Multimedia systems encompass text, audio, video, and computer-based materials, and usually some face-to-face learner support delivered to both individuals and groups. In this approach, which is that used by the open universities, instruction is no longer an individual’s work, but the work of teams of specialists: media specialists, information specialists, instructional design specialists, and learning specialists. Programmes are prepared for distribution over large numbers of learners, usually located across a whole country.
Internet-based systems are used to deliver multimedia (text, audio, video and computer-based) materials in electronic format to individuals through computers, along with access to databases and electronic libraries. Thus enabling teacher-student and student-student, one-to-one, one-to-many, and many-to-many interactions, synchronously or asynchronously, through e-mail, computer conferences, bulletin boards, chat rooms, instant messaging, etc.

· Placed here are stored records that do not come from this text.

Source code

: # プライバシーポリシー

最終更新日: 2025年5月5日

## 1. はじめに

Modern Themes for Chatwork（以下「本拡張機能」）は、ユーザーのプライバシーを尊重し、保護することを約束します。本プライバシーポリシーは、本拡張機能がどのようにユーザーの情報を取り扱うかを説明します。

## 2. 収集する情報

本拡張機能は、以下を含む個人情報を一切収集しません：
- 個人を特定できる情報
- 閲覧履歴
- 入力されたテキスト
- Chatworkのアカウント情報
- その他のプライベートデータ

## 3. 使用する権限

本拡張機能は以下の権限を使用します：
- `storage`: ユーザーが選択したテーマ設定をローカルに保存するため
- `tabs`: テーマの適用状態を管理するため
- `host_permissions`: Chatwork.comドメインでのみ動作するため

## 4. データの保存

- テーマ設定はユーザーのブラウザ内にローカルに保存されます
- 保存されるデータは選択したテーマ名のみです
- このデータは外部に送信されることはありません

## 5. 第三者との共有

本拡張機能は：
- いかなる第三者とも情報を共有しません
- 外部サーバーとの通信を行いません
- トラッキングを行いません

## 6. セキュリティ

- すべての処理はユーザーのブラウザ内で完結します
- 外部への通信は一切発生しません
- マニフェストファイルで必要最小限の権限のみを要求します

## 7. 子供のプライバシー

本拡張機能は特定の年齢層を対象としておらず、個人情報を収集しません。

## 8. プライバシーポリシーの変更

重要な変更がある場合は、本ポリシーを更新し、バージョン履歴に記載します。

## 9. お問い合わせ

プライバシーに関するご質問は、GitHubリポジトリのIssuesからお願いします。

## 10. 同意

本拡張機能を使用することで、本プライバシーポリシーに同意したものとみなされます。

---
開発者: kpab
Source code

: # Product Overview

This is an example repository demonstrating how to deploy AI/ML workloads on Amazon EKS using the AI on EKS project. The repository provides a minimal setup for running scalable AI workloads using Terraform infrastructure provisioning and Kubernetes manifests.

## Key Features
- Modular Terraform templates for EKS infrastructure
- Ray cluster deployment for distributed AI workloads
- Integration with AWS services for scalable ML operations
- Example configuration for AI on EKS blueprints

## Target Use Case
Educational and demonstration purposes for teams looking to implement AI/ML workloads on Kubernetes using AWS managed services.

The convergence of all communication networks including the satellite network, the telephone network and the internet has been brought about by bringing all the backbone technologies to a common digital platform. Thus heralding a future that promises to be even more exciting for the distance learner. Learners today can download multi-media educational content via internet from the comfort of their homes. Institutions have also successfully experimented with live web-casting of important events through the internet. It is only a matter of time before live web casting of regular lectures becomes routine.
The spread of broadband Internet communication is stimulating new types of educational organizations and also stimulating re-thinking about the effectiveness of the older ones. Thus the new technologies are being taken up with equal enthusiasm by open universities, correspondence schools, and other DE institutions.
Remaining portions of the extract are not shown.